- J'entrerai au ciel en dansant
- Directed by: François Lespés
- Produced by: Hubert de Torcy
- Narrated by: Dorcy Rugamba
- Production companies: SAJE and KTO
- Release date: 26 December 2016 (France);
- Running time: 52 mins
- Language: French

= I'll Enter Heaven Dancing =

I'll Enter Heaven Dancing (original French title: J'entrerai au ciel en dansant) is a 2016 documentary film that gives account of how the Rwandan genocide ended the life of a Rwandan couple and most of their children.

== Synopsis ==
The film showed the life of Cyprien and Daphrose Rugamba from the difficult years of marriage until they were killed, together with 6 of their 10 children at their home in Kigali on the first day of the genocide.

==Production==
The film is written and directed by François Lespés, and narrated by one of the couple's surviving sons, the playwright, stage director, dancer, and actor Dorcy Rugamba. The film was produced by Francophone European Catholic television network KTO and Hubert de Torcy of SAJE.

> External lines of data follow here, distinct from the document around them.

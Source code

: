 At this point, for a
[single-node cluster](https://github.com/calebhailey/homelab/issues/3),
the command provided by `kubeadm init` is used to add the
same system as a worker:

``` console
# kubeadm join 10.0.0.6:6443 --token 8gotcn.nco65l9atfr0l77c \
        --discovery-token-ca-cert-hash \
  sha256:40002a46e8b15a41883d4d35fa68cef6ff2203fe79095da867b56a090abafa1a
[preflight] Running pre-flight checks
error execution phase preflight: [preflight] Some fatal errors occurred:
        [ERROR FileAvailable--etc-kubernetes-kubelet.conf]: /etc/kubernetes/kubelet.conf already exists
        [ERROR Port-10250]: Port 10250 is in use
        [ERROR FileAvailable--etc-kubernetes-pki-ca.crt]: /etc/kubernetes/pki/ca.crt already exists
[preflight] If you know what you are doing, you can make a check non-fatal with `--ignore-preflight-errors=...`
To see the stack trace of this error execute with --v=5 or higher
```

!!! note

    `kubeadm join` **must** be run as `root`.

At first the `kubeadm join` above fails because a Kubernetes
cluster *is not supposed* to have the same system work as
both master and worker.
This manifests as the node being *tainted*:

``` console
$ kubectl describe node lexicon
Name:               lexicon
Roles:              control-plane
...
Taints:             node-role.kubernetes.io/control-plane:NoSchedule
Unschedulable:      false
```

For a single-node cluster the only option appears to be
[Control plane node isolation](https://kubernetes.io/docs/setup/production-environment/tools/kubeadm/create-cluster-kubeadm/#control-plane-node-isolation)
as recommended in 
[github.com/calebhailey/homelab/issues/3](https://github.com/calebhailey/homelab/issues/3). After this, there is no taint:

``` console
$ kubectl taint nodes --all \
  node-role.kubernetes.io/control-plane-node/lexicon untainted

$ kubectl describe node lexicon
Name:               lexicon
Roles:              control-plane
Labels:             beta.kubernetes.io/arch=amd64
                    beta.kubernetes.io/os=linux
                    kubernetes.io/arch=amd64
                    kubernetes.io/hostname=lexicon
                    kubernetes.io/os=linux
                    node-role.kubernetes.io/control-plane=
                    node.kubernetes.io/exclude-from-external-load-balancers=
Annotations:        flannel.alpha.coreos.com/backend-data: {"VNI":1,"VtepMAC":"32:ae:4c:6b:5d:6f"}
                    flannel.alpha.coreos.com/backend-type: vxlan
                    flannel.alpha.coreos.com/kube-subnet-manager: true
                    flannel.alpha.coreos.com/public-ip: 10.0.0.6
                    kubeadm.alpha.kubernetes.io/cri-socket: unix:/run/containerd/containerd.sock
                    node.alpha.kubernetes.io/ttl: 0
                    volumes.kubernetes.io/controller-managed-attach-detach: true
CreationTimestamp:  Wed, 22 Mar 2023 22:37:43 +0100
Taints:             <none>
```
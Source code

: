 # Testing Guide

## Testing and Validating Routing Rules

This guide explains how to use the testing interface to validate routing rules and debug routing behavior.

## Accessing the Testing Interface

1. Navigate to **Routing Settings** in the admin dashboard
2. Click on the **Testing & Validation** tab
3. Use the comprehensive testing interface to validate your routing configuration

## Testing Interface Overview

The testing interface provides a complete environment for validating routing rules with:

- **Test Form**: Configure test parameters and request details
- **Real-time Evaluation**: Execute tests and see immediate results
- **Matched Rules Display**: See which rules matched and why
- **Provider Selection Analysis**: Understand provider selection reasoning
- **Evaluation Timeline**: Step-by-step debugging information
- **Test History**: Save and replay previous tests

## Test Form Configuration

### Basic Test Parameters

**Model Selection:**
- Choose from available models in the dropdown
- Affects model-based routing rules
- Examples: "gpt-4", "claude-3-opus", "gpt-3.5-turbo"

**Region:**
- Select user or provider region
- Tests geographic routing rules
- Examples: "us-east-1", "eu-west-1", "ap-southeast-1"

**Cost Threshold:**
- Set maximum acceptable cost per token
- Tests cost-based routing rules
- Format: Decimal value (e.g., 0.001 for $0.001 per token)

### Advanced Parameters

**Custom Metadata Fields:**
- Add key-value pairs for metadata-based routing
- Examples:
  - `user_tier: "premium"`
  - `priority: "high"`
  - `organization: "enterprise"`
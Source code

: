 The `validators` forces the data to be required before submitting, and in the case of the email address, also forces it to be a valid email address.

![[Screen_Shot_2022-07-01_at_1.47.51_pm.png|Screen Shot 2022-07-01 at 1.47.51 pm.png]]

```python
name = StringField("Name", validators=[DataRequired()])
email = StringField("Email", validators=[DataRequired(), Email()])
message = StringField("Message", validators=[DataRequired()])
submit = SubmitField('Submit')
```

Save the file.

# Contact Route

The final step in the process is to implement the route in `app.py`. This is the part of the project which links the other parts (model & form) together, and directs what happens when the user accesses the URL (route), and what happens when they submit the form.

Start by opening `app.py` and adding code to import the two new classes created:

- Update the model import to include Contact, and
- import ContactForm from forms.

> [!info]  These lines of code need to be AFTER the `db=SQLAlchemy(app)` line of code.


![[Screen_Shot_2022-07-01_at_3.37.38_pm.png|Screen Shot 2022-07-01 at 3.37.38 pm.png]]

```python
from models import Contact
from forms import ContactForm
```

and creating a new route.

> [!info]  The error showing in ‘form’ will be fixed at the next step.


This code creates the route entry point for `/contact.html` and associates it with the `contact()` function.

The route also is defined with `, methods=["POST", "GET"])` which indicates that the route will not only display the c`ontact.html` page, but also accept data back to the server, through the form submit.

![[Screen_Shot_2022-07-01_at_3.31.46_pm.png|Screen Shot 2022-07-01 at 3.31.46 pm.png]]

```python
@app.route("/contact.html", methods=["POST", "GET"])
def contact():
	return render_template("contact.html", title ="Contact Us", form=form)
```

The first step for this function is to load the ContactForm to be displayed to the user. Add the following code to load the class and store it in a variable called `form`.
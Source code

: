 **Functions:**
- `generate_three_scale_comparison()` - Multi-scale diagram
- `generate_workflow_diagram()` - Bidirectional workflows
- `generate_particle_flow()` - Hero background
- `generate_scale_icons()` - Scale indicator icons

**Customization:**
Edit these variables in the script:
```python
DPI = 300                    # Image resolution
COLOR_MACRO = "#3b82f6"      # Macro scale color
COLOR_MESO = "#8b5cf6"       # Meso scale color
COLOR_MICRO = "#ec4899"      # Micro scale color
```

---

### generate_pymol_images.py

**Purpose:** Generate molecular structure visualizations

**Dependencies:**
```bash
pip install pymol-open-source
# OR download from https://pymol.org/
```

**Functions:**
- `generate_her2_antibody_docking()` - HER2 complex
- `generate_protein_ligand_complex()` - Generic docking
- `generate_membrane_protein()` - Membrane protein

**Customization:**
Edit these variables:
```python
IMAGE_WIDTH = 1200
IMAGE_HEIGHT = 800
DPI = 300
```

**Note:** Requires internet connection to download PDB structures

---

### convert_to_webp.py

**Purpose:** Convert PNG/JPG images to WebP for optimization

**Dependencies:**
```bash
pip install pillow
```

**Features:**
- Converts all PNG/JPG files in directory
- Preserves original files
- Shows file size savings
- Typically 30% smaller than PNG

The title originates from Cyprien's answer to the soldiers who asked, after rounding his family up before massacring them in their home, if he was a Christian. Cyprien replied with the verse of one of his own songs: "J'entrerai au ciel en dansant!" ("Yes... and I will enter heaven dancing!").

The Catholic Church opened their process for beatification of the couple in September 2015.

The film was released on 26 December 2016.